O PS considera que a lei da convergência das pensões quebra o princípio da confiança de forma tão grave que "questiona o Estado de Direito". Um argumento que se aproxima das fundamentações do pedido de fiscalização preventiva do Presidente da República ao Tribunal Constitucional, que irá decidir até dia 18.

“Pela primeira vez na história da legislação do sistema de pensões, esta norma determina a aplicação retroactiva das novas regras de cálculo as pensões em curso de pagamento! No sistema previdencial nunca tal ocorreu!”,lê-se na declaração de voto que o PS entregou no Parlamento para sustentar o seu “não” à lei da convergência das pensões.

Em 12 páginas de argumentos políticos, princípios constitucionais e factos históricos, um grupo de deputados encimado pelo líder da bancada, Alberto Martins, e por outros ex-governantes, como Vieira da Silva, Eduardo Cabrita ou Pedro Marques, tenta refutar a argumentação do Governo para aplicar um corte de 10% às pensões acima de 600 euros.
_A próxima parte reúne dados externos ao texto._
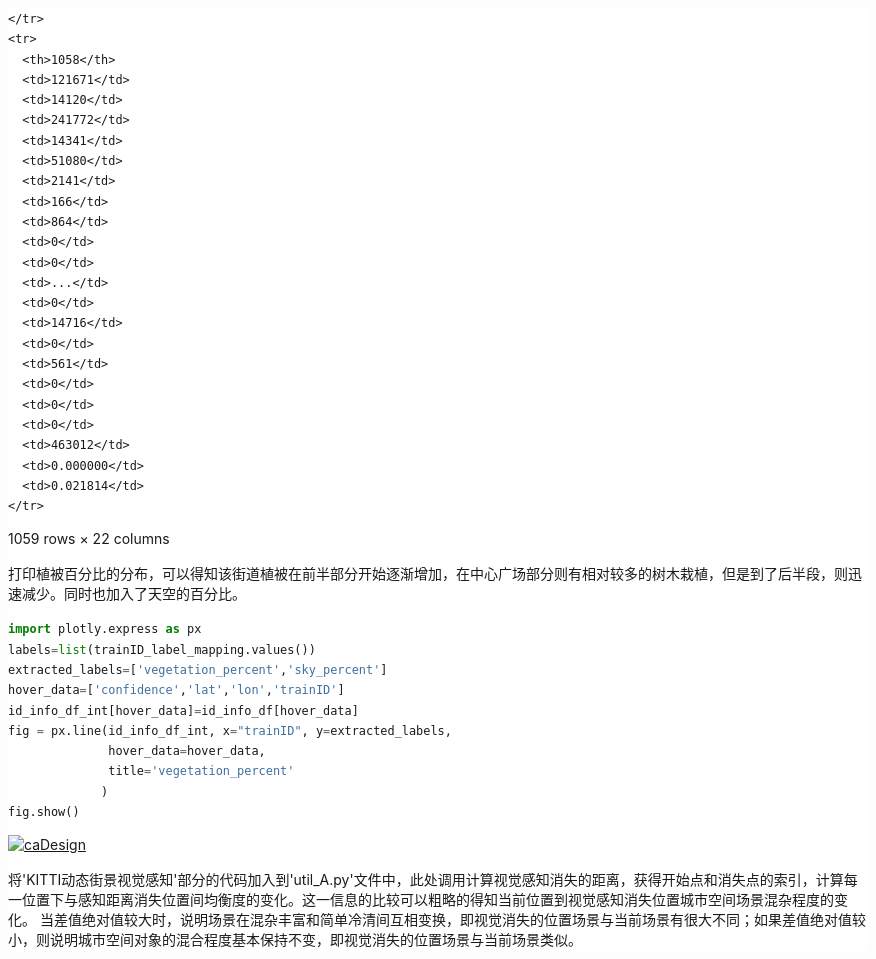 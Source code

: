     </tr>
    <tr>
      <th>1058</th>
      <td>121671</td>
      <td>14120</td>
      <td>241772</td>
      <td>14341</td>
      <td>51080</td>
      <td>2141</td>
      <td>166</td>
      <td>864</td>
      <td>0</td>
      <td>0</td>
      <td>...</td>
      <td>0</td>
      <td>14716</td>
      <td>0</td>
      <td>561</td>
      <td>0</td>
      <td>0</td>
      <td>0</td>
      <td>463012</td>
      <td>0.000000</td>
      <td>0.021814</td>
    </tr>
  </tbody>
</table>
<p>1059 rows × 22 columns</p>
</div>



打印植被百分比的分布，可以得知该街道植被在前半部分开始逐渐增加，在中心广场部分则有相对较多的树木栽植，但是到了后半段，则迅速减少。同时也加入了天空的百分比。


```python
import plotly.express as px
labels=list(trainID_label_mapping.values())
extracted_labels=['vegetation_percent','sky_percent']
hover_data=['confidence','lat','lon','trainID']
id_info_df_int[hover_data]=id_info_df[hover_data]
fig = px.line(id_info_df_int, x="trainID", y=extracted_labels,
              hover_data=hover_data,
              title='vegetation_percent'
             )
fig.show()
```

<a href=""><img src="./imgs/2_6_5_10.png" height="auto" width="auto" title="caDesign"></a>

将'KITTI动态街景视觉感知'部分的代码加入到'util_A.py'文件中，此处调用计算视觉感知消失的距离，获得开始点和消失点的索引，计算每一位置下与感知距离消失位置间均衡度的变化。这一信息的比较可以粗略的得知当前位置到视觉感知消失位置城市空间场景混杂程度的变化。 当差值绝对值较大时，说明场景在混杂丰富和简单冷清间互相变换，即视觉消失的位置场景与当前场景有很大不同；如果差值绝对值较小，则说明城市空间对象的混合程度基本保持不变，即视觉消失的位置场景与当前场景类似。
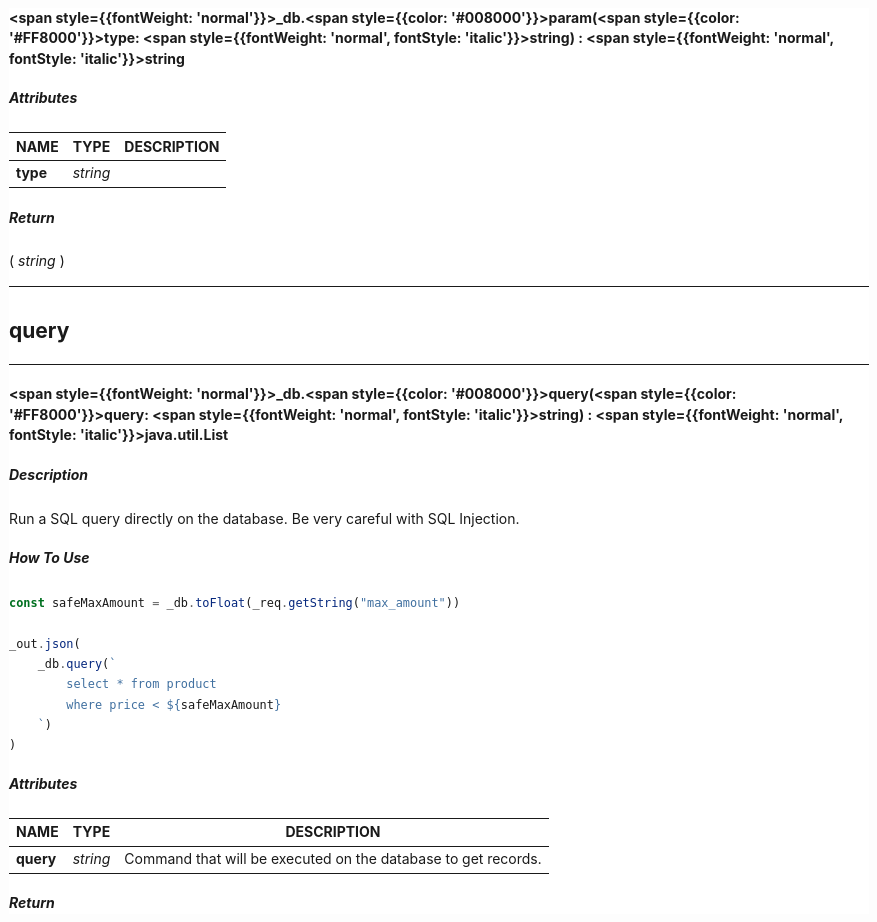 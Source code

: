 #### <span style={{fontWeight: 'normal'}}>_db</span>.<span style={{color: '#008000'}}>param</span>(<span style={{color: '#FF8000'}}>type</span>: <span style={{fontWeight: 'normal', fontStyle: 'italic'}}>string</span>) : <span style={{fontWeight: 'normal', fontStyle: 'italic'}}>string</span>
##### Attributes

| NAME | TYPE | DESCRIPTION |
|---|---|---|
| **type** | _string_ |   |

##### Return

( _string_ )


---

## query

---

#### <span style={{fontWeight: 'normal'}}>_db</span>.<span style={{color: '#008000'}}>query</span>(<span style={{color: '#FF8000'}}>query</span>: <span style={{fontWeight: 'normal', fontStyle: 'italic'}}>string</span>) : <span style={{fontWeight: 'normal', fontStyle: 'italic'}}>java.util.List</span>
##### Description

Run a SQL query directly on the database. Be very careful with SQL Injection.

##### How To Use

```javascript
const safeMaxAmount = _db.toFloat(_req.getString("max_amount"))

_out.json(
    _db.query(`
        select * from product
        where price < ${safeMaxAmount}
    `)
)
```

##### Attributes

| NAME | TYPE | DESCRIPTION |
|---|---|---|
| **query** | _string_ | Command that will be executed on the database to get records. |

##### Return
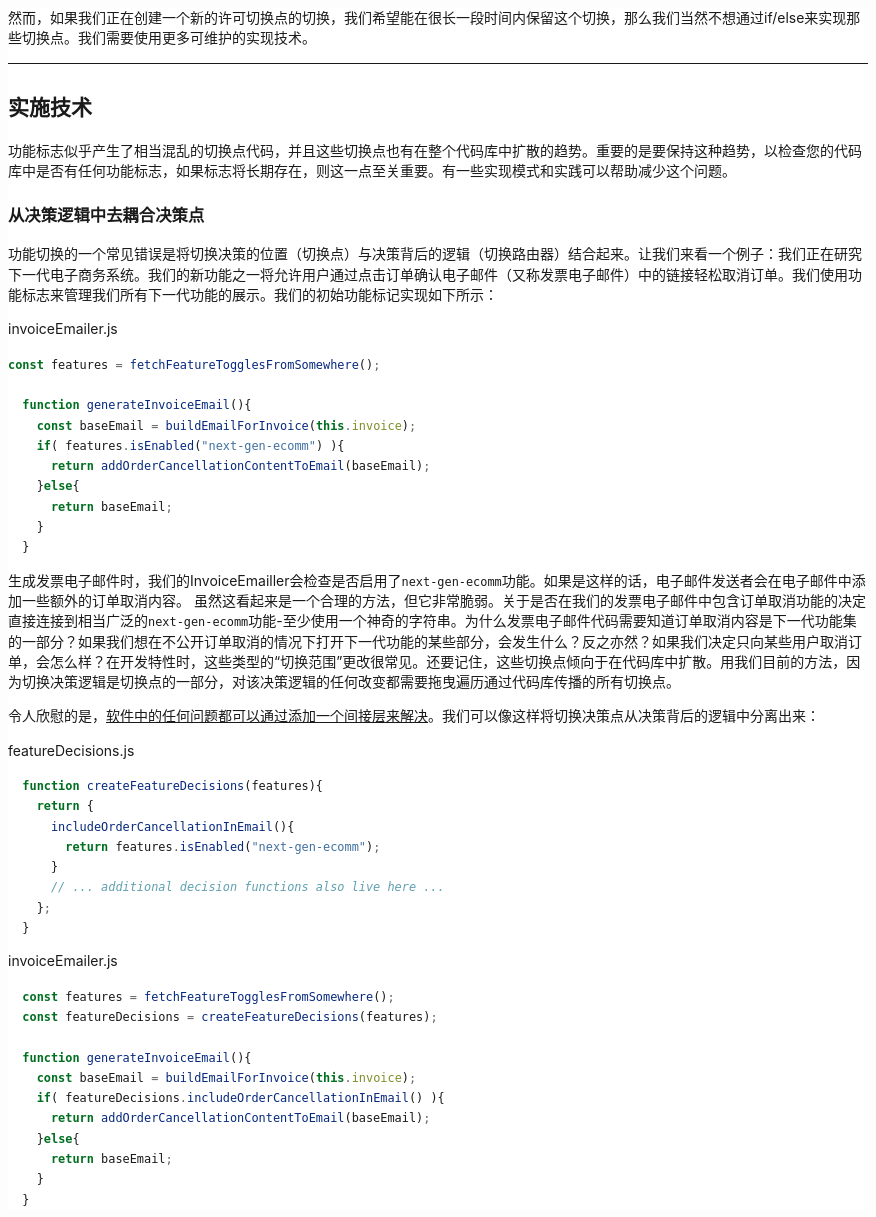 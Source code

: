 然而，如果我们正在创建一个新的许可切换点的切换，我们希望能在很长一段时间内保留这个切换，那么我们当然不想通过if/else来实现那些切换点。我们需要使用更多可维护的实现技术。

* * *

## 实施技术

功能标志似乎产生了相当混乱的切换点代码，并且这些切换点也有在整个代码库中扩散的趋势。重要的是要保持这种趋势，以检查您的代码库中是否有任何功能标志，如果标志将长期存在，则这一点至关重要。有一些实现模式和实践可以帮助减少这个问题。

### 从决策逻辑中去耦合决策点

功能切换的一个常见错误是将切换决策的位置（切换点）与决策背后的逻辑（切换路由器）结合起来。让我们来看一个例子：我们正在研究下一代电子商务系统。我们的新功能之一将允许用户通过点击订单确认电子邮件（又称发票电子邮件）中的链接轻松取消订单。我们使用功能标志来管理我们所有下一代功能的展示。我们的初始功能标记实现如下所示：

invoiceEmailer.js

``` javascript
const features = fetchFeatureTogglesFromSomewhere();

  function generateInvoiceEmail(){
    const baseEmail = buildEmailForInvoice(this.invoice);
    if( features.isEnabled("next-gen-ecomm") ){ 
      return addOrderCancellationContentToEmail(baseEmail);
    }else{
      return baseEmail;
    }
  }
```
生成发票电子邮件时，我们的InvoiceEmailler会检查是否启用了`next-gen-ecomm`功能。如果是这样的话，电子邮件发送者会在电子邮件中添加一些额外的订单取消内容。
虽然这看起来是一个合理的方法，但它非常脆弱。关于是否在我们的发票电子邮件中包含订单取消功能的决定直接连接到相当广泛的`next-gen-ecomm`功能-至少使用一个神奇的字符串。为什么发票电子邮件代码需要知道订单取消内容是下一代功能集的一部分？如果我们想在不公开订单取消的情况下打开下一代功能的某些部分，会发生什么？反之亦然？如果我们决定只向某些用户取消订单，会怎么样？在开发特性时，这些类型的“切换范围”更改很常见。还要记住，这些切换点倾向于在代码库中扩散。用我们目前的方法，因为切换决策逻辑是切换点的一部分，对该决策逻辑的任何改变都需要拖曳遍历通过代码库传播的所有切换点。

令人欣慰的是，[软件中的任何问题都可以通过添加一个间接层来解决](https://en.wikipedia.org/wiki/fundamental_Theorem_of_Software_Engineering)。我们可以像这样将切换决策点从决策背后的逻辑中分离出来：

featureDecisions.js

```javascript
  function createFeatureDecisions(features){
    return {
      includeOrderCancellationInEmail(){
        return features.isEnabled("next-gen-ecomm");
      }
      // ... additional decision functions also live here ...
    };
  }
```

invoiceEmailer.js

```javascript
  const features = fetchFeatureTogglesFromSomewhere();
  const featureDecisions = createFeatureDecisions(features);

  function generateInvoiceEmail(){
    const baseEmail = buildEmailForInvoice(this.invoice);
    if( featureDecisions.includeOrderCancellationInEmail() ){
      return addOrderCancellationContentToEmail(baseEmail);
    }else{
      return baseEmail;
    }
  }
```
Afirmando que a ruptura de um “valor básico do Estado de Direito que valor da confiança” é “política e socialmente inaceitável”, o PS argumenta que as regras foram sempre ditadas pelo Estado e que foi com base nelas que “centenas de milhares de cidadãos tomaram decisões irreversíveis (o momento da reforma, por exemplo), vendo agora profundamente transformadas as condições que ditaram a sua escolha.

Tal como fez o Presidente da República na fundamentação do pedido de fiscalização preventiva da constitucionalidade da lei enviado a 23 de Novembro, também os socialistas defendem que a redução nominal das pensões se aplica a pessoas que se encontram “impossibilitadas de recuperar, pelo seu trabalho, a redução dos rendimentos que é agora proposta”.
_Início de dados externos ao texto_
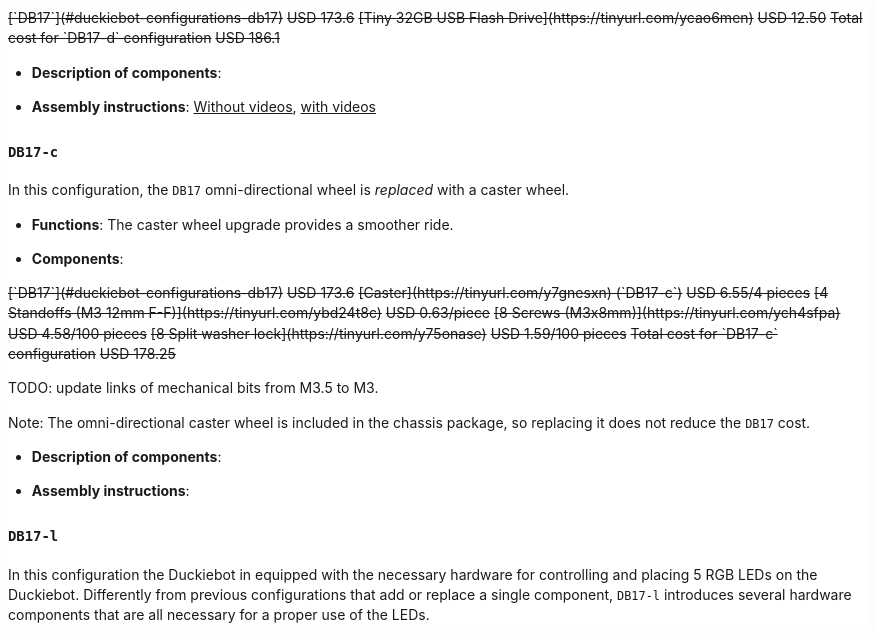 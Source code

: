 
<div markdown="1">

 <col2 id='db17-d' figure-id="tab:db17-d" figure-caption="Components of the DB17-d configuration">
    <s>[`DB17`](#duckiebot-configurations-db17)</s>                         <s>USD 173.6</s>
    <s>[Tiny 32GB USB Flash Drive](https://tinyurl.com/ycao6men)</s>                         <s>USD 12.50</s>
    <s>Total cost for `DB17-d` configuration</s>                         <s>USD 186.1</s>
 </col2>

</div>


- **Description of components**: [](#acquiring-parts-c0)


- **Assembly instructions**: [Without videos](#assembling-duckiebot-c0), [with videos](#assembling-duckiebot-db17-ttic)

### `DB17-c`

In this configuration, the `DB17` omni-directional wheel is _replaced_ with a caster wheel.


- **Functions**: The caster wheel upgrade provides a smoother ride.


- **Components**:

<div markdown="1">

 <col2 id='db17-c' figure-id="tab:db17-c" figure-caption="Components of the DB17-c configuration">
    <s>[`DB17`](#duckiebot-configurations-db17)</s>                         <s>USD 173.6</s>
    <s>[Caster](https://tinyurl.com/y7gnesxn) (`DB17-c`)</s>                         <s>USD 6.55/4 pieces</s>
    <s>[4 Standoffs (M3 12mm F-F)](https://tinyurl.com/ybd24t8c)</s>                         <s>USD 0.63/piece</s>
    <s>[8 Screws (M3x8mm)](https://tinyurl.com/ych4sfpa)</s>                         <s>USD 4.58/100 pieces</s>
    <s>[8 Split washer lock](https://tinyurl.com/y75onase)</s>                         <s>USD 1.59/100 pieces</s>
    <s>Total cost for `DB17-c` configuration</s>                         <s>USD 178.25</s>
 </col2>

</div>


TODO: update links of mechanical bits from M3.5 to M3.

Note: The omni-directional caster wheel is included in the chassis package, so replacing it does not reduce the `DB17` cost.


- **Description of components**: [](#acquiring-parts-c1)


- **Assembly instructions**: [](#assembling-duckiebot-c1)

### `DB17-l`

In this configuration the Duckiebot in equipped with the necessary hardware for controlling and placing 5 RGB LEDs on the Duckiebot. Differently from previous configurations that add or replace a single component, `DB17-l` introduces several hardware components that are all necessary for a proper use of the LEDs.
A seguir, o texto tenta demonstrar como o argumento da igualdade dado pelo Governo é “um falso álibi”. “O Governo mantém as divergências há muito existentes, favoráveis a alguns grupos profissionais, mormente em favor dos trabalhadores das áreas de soberania, seja no cálculo das pensões, seja na idade da reforma”, escrevem. A estas juntam “todos os outros parâmetros divergentes no cálculo do regime geral e da CGA [Caixa Geral de Aposentações]”, elencando desde os salários relevantes para o cálculo das pensões até ao número de dias por ano de trabalho para a consideração de um ano para o cálculo, “fortemente desfavoráveis para os funcionários públicos”.
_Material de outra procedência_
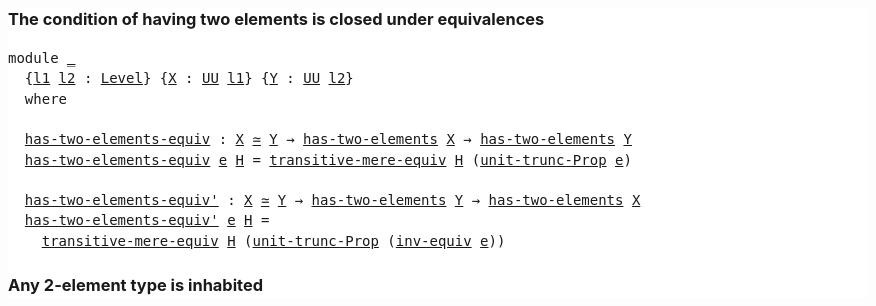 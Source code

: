 ### The condition of having two elements is closed under equivalences

<pre class="Agda"><a id="5641" class="Keyword">module</a> <a id="5648" href="univalent-combinatorics.2-element-types.html#5648" class="Module">_</a>
  <a id="5652" class="Symbol">{</a><a id="5653" href="univalent-combinatorics.2-element-types.html#5653" class="Bound">l1</a> <a id="5656" href="univalent-combinatorics.2-element-types.html#5656" class="Bound">l2</a> <a id="5659" class="Symbol">:</a> <a id="5661" href="Agda.Primitive.html#597" class="Postulate">Level</a><a id="5666" class="Symbol">}</a> <a id="5668" class="Symbol">{</a><a id="5669" href="univalent-combinatorics.2-element-types.html#5669" class="Bound">X</a> <a id="5671" class="Symbol">:</a> <a id="5673" href="foundation-core.universe-levels.html#235" class="Primitive">UU</a> <a id="5676" href="univalent-combinatorics.2-element-types.html#5653" class="Bound">l1</a><a id="5678" class="Symbol">}</a> <a id="5680" class="Symbol">{</a><a id="5681" href="univalent-combinatorics.2-element-types.html#5681" class="Bound">Y</a> <a id="5683" class="Symbol">:</a> <a id="5685" href="foundation-core.universe-levels.html#235" class="Primitive">UU</a> <a id="5688" href="univalent-combinatorics.2-element-types.html#5656" class="Bound">l2</a><a id="5690" class="Symbol">}</a>
  <a id="5694" class="Keyword">where</a>
  
  <a id="5705" href="univalent-combinatorics.2-element-types.html#5705" class="Function">has-two-elements-equiv</a> <a id="5728" class="Symbol">:</a> <a id="5730" href="univalent-combinatorics.2-element-types.html#5669" class="Bound">X</a> <a id="5732" href="foundation-core.equivalences.html#1621" class="Function Operator">≃</a> <a id="5734" href="univalent-combinatorics.2-element-types.html#5681" class="Bound">Y</a> <a id="5736" class="Symbol">→</a> <a id="5738" href="univalent-combinatorics.2-element-types.html#4484" class="Function">has-two-elements</a> <a id="5755" href="univalent-combinatorics.2-element-types.html#5669" class="Bound">X</a> <a id="5757" class="Symbol">→</a> <a id="5759" href="univalent-combinatorics.2-element-types.html#4484" class="Function">has-two-elements</a> <a id="5776" href="univalent-combinatorics.2-element-types.html#5681" class="Bound">Y</a>
  <a id="5780" href="univalent-combinatorics.2-element-types.html#5705" class="Function">has-two-elements-equiv</a> <a id="5803" href="univalent-combinatorics.2-element-types.html#5803" class="Bound">e</a> <a id="5805" href="univalent-combinatorics.2-element-types.html#5805" class="Bound">H</a> <a id="5807" class="Symbol">=</a> <a id="5809" href="foundation.mere-equivalences.html#2257" class="Function">transitive-mere-equiv</a> <a id="5831" href="univalent-combinatorics.2-element-types.html#5805" class="Bound">H</a> <a id="5833" class="Symbol">(</a><a id="5834" href="foundation.propositional-truncations.html#2132" class="Function">unit-trunc-Prop</a> <a id="5850" href="univalent-combinatorics.2-element-types.html#5803" class="Bound">e</a><a id="5851" class="Symbol">)</a>

  <a id="5856" href="univalent-combinatorics.2-element-types.html#5856" class="Function">has-two-elements-equiv&#39;</a> <a id="5880" class="Symbol">:</a> <a id="5882" href="univalent-combinatorics.2-element-types.html#5669" class="Bound">X</a> <a id="5884" href="foundation-core.equivalences.html#1621" class="Function Operator">≃</a> <a id="5886" href="univalent-combinatorics.2-element-types.html#5681" class="Bound">Y</a> <a id="5888" class="Symbol">→</a> <a id="5890" href="univalent-combinatorics.2-element-types.html#4484" class="Function">has-two-elements</a> <a id="5907" href="univalent-combinatorics.2-element-types.html#5681" class="Bound">Y</a> <a id="5909" class="Symbol">→</a> <a id="5911" href="univalent-combinatorics.2-element-types.html#4484" class="Function">has-two-elements</a> <a id="5928" href="univalent-combinatorics.2-element-types.html#5669" class="Bound">X</a>
  <a id="5932" href="univalent-combinatorics.2-element-types.html#5856" class="Function">has-two-elements-equiv&#39;</a> <a id="5956" href="univalent-combinatorics.2-element-types.html#5956" class="Bound">e</a> <a id="5958" href="univalent-combinatorics.2-element-types.html#5958" class="Bound">H</a> <a id="5960" class="Symbol">=</a>
    <a id="5966" href="foundation.mere-equivalences.html#2257" class="Function">transitive-mere-equiv</a> <a id="5988" href="univalent-combinatorics.2-element-types.html#5958" class="Bound">H</a> <a id="5990" class="Symbol">(</a><a id="5991" href="foundation.propositional-truncations.html#2132" class="Function">unit-trunc-Prop</a> <a id="6007" class="Symbol">(</a><a id="6008" href="foundation-core.equivalences.html#5721" class="Function">inv-equiv</a> <a id="6018" href="univalent-combinatorics.2-element-types.html#5956" class="Bound">e</a><a id="6019" class="Symbol">))</a>
</pre>
### Any 2-element type is inhabited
Os socialistas sublinham ainda que, se o objectivo do Governo fosse realmente a convergência e igualdade dos regimes, não estaria previsto na própria lei que a situação se pudesse inverter quando o défice ficar abaixo dos 2%. Em seu entender, esta é a prova de que “o único propósito desta proposta é cortar despesa pública com o desígnio de reduzir o défice”.

Para sustentar que o corte de pensões aprovado é “injusto e desproporcionado”, a declaração de voto afirma ainda não ser verdade que os aposentados da administração pública tenham, até agora, ficado de fora dos esforços de consolidação das contas públicas. Recordam, por exemplo, o congelamento das pensões, a contribuição extraordinária de solidariedade, o aumento da contribuição dos reformados para a ADSE ou a redução das deduções específicas em sede de IRS, para afirmar que o conjunto destas medidas resultou numa perda dos valores médios das pensões superior a 7,5%. Isto enquanto a queda da despesa corrente primária rondou os dois por cento.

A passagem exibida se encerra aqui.